■ **Instructions for the task**: Please work out how many lines of this material include "reazioni", and answer with that number by itself.

■ **Input data**:
◆ ◆ ◆
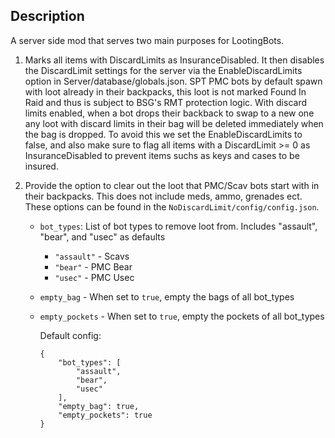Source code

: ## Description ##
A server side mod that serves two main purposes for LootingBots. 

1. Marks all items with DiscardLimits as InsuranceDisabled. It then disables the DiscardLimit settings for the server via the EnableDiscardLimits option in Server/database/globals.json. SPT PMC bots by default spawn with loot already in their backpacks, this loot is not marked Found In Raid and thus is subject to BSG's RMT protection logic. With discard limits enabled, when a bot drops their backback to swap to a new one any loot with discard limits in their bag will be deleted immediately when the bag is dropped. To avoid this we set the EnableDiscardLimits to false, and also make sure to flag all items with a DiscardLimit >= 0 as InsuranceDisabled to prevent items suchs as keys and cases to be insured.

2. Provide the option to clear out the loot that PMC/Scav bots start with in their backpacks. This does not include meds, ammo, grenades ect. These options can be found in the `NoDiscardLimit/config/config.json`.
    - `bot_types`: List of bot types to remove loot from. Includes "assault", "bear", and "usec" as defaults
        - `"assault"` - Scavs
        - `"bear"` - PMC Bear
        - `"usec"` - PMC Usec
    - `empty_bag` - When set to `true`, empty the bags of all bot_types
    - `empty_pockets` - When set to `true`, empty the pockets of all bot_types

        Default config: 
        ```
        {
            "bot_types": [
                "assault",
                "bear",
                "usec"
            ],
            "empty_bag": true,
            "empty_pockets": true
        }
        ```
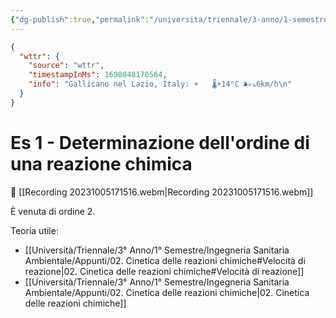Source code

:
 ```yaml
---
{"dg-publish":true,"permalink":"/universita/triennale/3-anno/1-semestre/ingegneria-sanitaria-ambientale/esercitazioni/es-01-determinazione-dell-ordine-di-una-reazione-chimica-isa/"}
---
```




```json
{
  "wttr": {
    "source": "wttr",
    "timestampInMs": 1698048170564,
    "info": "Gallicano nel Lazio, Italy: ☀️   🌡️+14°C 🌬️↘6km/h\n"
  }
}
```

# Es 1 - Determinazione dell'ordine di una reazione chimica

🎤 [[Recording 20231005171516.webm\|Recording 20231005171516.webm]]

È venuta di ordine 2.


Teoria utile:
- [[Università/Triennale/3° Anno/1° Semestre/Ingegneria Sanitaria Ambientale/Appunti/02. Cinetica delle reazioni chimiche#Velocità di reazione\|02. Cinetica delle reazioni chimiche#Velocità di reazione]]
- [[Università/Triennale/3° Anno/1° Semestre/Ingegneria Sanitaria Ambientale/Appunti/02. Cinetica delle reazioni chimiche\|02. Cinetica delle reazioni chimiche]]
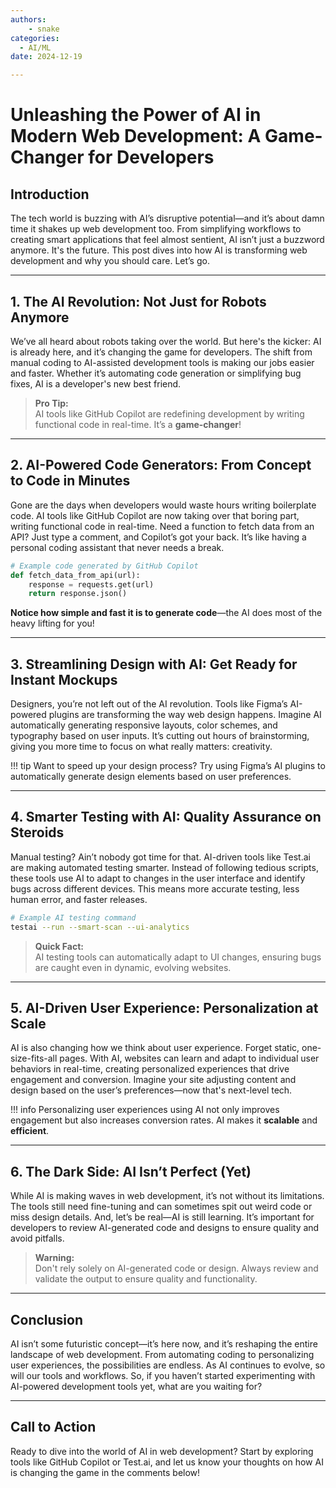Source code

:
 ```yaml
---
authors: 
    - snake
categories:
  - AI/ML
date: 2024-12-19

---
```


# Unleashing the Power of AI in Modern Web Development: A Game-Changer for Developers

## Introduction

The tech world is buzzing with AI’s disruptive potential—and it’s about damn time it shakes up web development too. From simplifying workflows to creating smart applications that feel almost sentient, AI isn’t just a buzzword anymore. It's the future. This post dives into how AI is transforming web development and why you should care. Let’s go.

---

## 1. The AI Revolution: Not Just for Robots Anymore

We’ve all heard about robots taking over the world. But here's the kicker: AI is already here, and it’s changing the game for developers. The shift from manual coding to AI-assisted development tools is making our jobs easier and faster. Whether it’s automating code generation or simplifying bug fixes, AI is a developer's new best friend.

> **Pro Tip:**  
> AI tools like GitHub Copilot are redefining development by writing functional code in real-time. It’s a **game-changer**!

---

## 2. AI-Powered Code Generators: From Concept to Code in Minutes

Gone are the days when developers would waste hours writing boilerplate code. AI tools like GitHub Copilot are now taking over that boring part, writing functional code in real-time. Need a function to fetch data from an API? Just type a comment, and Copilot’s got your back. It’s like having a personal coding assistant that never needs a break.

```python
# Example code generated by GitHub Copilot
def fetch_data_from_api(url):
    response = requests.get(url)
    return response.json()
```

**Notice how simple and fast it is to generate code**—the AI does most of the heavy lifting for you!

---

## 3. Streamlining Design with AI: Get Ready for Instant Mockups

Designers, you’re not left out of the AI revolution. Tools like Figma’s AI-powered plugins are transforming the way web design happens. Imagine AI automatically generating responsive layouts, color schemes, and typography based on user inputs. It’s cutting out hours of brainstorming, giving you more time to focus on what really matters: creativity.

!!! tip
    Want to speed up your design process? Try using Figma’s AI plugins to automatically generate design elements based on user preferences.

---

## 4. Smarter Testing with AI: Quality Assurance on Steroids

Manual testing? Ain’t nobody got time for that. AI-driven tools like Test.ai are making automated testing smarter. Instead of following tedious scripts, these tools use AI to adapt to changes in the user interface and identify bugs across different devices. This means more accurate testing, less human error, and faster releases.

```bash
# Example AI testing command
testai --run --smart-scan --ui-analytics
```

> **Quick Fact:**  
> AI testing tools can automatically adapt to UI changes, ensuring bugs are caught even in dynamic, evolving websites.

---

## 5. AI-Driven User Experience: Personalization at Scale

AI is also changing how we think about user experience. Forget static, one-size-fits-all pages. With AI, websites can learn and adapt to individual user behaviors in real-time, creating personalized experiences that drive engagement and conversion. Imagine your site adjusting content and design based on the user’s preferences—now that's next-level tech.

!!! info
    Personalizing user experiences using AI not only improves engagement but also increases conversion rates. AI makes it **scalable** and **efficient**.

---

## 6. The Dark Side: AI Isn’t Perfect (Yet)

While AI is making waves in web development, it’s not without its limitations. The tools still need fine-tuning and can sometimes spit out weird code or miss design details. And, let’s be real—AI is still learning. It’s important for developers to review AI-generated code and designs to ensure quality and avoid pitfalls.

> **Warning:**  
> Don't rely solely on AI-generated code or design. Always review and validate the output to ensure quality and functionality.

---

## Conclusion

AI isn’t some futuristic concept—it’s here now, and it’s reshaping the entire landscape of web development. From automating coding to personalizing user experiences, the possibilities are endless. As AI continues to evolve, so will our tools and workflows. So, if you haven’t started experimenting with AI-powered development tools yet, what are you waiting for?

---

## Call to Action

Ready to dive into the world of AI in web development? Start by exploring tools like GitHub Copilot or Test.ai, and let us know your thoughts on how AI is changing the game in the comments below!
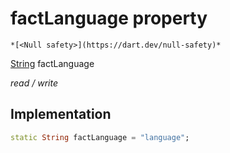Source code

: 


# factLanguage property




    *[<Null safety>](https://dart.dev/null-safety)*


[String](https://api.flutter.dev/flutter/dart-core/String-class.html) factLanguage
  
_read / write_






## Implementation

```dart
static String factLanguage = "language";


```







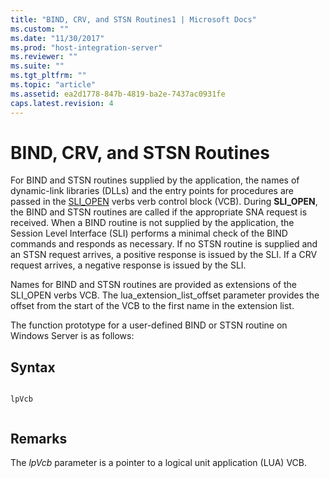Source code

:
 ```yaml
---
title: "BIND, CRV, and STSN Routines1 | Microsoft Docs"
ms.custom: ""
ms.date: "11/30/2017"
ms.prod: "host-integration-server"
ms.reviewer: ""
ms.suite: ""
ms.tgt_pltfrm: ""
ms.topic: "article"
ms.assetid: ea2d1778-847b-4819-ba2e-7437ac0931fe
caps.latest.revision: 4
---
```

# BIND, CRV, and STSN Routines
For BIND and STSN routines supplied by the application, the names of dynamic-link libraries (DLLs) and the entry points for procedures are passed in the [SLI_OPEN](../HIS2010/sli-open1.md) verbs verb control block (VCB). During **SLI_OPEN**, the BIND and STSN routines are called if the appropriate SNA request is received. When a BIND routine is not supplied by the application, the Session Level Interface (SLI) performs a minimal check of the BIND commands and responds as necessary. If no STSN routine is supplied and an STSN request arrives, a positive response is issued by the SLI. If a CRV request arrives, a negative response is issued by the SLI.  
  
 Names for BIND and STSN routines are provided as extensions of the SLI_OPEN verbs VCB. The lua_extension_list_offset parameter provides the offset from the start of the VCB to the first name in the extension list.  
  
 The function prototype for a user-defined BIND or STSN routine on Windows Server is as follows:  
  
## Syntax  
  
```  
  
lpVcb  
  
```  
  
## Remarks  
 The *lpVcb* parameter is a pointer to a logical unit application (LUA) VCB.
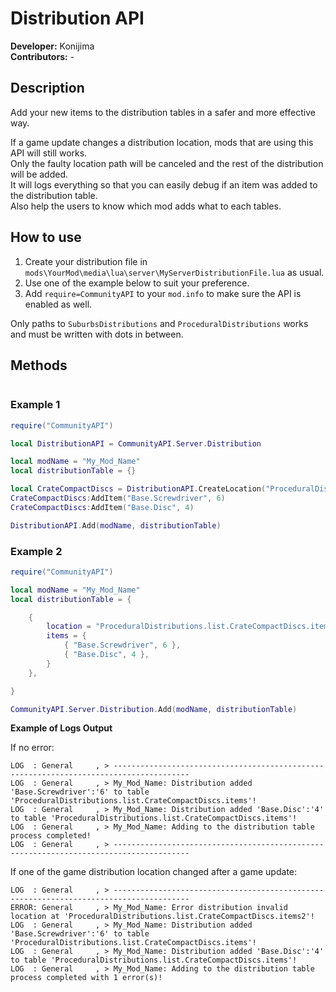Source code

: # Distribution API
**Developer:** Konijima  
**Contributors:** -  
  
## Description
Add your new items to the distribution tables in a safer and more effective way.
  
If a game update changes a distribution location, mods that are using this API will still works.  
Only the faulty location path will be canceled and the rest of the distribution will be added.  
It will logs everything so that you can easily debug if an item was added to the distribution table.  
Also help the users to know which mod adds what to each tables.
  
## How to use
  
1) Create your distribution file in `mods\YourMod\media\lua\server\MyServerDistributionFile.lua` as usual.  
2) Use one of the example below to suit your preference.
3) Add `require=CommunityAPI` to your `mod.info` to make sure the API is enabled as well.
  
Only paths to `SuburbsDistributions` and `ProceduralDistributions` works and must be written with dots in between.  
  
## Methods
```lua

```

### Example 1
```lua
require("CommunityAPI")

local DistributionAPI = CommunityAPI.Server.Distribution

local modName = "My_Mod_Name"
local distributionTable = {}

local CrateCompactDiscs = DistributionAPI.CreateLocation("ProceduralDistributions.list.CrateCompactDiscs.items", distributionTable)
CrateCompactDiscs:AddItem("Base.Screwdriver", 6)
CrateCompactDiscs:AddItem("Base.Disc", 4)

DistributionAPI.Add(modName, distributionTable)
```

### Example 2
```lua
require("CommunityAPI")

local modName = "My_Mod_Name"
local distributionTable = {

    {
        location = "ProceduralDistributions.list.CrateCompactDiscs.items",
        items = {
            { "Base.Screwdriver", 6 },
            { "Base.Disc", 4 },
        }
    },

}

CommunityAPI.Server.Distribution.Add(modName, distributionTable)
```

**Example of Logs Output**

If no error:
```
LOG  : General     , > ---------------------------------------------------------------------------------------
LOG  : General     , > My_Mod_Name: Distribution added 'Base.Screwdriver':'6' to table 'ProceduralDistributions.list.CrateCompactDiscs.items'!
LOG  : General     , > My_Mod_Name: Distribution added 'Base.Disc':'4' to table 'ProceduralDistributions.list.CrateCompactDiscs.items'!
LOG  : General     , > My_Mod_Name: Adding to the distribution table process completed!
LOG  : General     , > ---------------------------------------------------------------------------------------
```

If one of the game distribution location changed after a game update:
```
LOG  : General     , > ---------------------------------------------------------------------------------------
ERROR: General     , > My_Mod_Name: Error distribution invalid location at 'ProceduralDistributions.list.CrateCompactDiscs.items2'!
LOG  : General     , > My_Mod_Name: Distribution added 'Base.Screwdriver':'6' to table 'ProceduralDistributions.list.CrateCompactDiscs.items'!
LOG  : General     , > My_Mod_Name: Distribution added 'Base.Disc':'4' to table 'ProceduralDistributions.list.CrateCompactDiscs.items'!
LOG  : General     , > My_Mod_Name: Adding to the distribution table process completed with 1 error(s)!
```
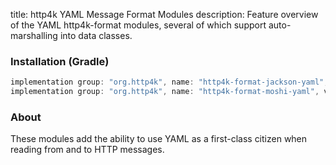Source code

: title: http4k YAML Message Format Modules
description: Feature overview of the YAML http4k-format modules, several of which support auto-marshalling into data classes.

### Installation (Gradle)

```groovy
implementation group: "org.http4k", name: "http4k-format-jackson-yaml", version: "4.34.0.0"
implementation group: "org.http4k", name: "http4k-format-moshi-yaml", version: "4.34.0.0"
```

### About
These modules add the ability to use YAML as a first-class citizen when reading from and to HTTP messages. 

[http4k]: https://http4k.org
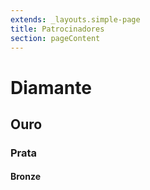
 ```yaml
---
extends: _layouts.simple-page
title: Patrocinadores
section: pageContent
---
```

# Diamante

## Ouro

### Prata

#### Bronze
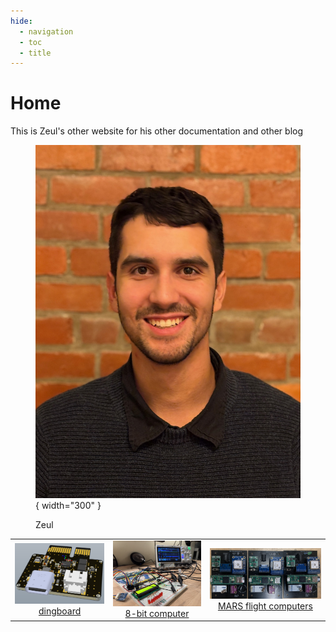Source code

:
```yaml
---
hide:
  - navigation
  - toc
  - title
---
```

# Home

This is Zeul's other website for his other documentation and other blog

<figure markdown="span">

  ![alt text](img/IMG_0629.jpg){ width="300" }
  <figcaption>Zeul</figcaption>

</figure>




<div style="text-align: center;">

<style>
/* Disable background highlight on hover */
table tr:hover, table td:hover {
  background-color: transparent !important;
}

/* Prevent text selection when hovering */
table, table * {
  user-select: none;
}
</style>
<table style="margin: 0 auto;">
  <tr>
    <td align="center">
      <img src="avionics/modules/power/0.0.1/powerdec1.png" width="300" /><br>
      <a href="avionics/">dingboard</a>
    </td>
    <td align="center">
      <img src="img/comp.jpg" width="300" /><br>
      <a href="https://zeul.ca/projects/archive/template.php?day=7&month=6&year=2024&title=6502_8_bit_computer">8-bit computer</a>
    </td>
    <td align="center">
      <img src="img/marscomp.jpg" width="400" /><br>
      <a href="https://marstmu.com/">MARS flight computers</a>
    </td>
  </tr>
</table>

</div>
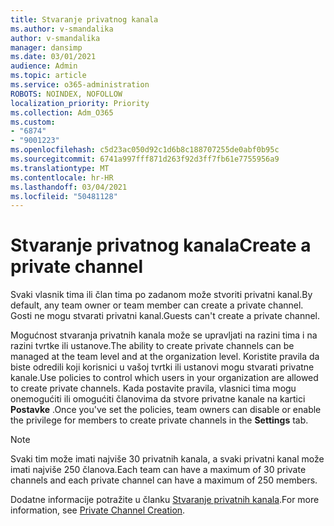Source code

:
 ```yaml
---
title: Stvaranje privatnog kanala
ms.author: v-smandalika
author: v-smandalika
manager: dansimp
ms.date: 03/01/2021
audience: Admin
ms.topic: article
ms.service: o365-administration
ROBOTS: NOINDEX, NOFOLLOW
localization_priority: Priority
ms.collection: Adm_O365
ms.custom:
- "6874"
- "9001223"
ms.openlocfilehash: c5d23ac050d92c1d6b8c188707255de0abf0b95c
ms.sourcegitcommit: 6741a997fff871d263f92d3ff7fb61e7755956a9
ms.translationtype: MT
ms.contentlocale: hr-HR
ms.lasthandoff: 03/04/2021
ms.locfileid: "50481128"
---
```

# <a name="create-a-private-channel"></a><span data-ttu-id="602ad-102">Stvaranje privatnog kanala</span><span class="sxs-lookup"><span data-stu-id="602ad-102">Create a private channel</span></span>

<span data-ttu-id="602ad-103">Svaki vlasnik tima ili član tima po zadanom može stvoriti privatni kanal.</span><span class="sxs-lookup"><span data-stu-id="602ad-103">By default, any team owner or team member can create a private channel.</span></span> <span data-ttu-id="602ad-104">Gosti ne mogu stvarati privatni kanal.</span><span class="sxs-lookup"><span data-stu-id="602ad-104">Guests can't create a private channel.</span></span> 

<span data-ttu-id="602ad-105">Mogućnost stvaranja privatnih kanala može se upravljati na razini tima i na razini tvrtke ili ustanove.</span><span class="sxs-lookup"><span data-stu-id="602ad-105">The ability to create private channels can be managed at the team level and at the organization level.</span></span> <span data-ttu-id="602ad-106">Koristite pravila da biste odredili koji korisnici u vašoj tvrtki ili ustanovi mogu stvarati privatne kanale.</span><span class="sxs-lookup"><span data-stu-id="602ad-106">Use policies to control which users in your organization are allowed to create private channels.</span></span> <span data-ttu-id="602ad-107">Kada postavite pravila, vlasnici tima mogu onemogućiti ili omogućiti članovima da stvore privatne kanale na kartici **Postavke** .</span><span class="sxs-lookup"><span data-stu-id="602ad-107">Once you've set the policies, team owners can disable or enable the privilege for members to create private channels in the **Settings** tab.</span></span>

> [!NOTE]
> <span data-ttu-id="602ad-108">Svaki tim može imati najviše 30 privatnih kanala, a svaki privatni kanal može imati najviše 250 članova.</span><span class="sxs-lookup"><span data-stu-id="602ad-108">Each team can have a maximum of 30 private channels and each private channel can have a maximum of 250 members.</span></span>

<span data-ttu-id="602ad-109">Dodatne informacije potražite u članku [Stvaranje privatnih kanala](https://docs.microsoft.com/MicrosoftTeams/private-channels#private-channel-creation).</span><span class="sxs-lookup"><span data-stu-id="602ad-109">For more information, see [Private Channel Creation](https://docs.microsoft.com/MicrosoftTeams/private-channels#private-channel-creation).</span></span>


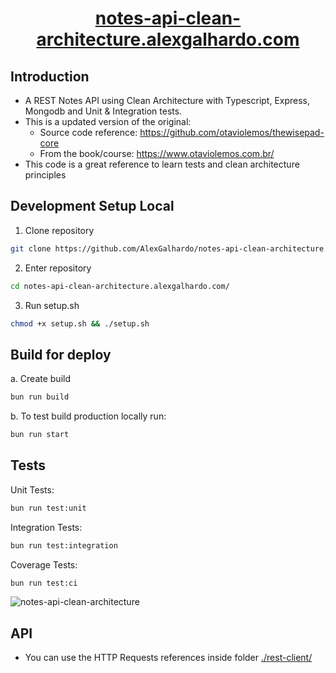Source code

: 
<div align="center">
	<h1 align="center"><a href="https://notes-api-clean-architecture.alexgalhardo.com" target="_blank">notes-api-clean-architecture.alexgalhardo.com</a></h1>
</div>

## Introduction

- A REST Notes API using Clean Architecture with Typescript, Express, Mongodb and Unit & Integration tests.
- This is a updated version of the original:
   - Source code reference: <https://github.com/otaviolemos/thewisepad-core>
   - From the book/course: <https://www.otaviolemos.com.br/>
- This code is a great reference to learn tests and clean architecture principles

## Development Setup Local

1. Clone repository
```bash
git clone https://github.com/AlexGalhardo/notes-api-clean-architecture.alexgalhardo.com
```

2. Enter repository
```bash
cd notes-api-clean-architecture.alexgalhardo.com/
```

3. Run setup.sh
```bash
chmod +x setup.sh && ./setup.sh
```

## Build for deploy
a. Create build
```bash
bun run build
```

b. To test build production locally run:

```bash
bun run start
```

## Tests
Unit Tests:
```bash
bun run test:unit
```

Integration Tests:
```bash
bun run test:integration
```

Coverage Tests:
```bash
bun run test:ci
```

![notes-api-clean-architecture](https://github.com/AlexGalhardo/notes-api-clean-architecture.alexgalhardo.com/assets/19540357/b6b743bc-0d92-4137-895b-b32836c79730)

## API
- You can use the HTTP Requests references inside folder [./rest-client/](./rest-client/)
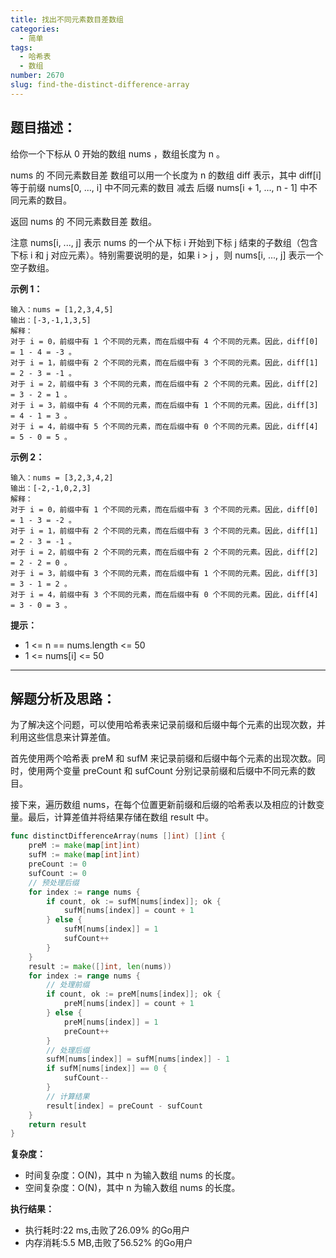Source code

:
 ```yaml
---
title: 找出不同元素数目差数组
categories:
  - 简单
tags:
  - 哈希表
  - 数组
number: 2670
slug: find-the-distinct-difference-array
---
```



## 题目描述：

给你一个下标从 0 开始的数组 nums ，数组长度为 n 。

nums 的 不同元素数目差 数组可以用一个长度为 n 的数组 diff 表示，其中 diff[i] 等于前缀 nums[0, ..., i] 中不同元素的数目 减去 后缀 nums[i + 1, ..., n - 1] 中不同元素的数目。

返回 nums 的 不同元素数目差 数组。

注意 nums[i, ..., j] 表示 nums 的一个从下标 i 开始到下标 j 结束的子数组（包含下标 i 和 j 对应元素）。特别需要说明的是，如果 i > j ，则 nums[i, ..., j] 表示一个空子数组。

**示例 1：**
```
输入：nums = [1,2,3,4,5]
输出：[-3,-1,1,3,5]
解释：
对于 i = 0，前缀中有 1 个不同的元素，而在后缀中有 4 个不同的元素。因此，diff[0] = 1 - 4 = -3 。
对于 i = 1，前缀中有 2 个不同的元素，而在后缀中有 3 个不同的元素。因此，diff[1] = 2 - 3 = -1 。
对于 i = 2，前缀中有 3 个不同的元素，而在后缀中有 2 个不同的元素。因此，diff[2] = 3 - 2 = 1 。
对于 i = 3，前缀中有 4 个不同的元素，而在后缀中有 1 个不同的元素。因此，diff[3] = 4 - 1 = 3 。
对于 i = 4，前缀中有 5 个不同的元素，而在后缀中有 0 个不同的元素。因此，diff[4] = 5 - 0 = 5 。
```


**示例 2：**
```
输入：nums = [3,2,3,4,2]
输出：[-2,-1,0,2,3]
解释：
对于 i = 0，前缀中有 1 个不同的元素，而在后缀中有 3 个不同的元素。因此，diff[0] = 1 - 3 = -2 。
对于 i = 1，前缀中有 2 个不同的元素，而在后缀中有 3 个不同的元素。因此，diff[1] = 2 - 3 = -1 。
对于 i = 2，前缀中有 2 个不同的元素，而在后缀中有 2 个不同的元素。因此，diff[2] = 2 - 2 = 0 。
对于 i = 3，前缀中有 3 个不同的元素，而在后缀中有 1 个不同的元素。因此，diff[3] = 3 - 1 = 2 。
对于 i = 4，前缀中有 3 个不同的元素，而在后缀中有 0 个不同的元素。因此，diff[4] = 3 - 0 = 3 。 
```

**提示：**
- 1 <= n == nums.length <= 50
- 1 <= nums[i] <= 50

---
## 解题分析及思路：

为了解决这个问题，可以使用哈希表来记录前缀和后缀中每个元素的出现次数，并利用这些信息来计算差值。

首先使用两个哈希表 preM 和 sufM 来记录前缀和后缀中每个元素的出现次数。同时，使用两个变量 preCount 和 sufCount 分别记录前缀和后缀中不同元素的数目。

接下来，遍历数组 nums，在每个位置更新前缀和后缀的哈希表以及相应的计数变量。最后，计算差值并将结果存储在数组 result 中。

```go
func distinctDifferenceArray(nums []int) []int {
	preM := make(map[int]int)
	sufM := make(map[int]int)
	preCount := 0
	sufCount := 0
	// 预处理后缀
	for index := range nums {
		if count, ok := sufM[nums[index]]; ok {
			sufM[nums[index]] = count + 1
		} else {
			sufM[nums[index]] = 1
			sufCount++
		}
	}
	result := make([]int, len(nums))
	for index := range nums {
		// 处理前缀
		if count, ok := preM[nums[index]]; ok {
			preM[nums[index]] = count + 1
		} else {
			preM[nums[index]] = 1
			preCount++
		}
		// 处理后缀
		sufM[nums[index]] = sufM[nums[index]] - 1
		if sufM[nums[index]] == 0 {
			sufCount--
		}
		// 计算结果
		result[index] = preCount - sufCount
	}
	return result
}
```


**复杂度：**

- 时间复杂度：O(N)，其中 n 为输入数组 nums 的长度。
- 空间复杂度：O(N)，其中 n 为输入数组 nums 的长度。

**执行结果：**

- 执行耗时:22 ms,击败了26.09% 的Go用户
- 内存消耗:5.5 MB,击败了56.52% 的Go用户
◆ ◆ ◆
■ **Final answer**: 2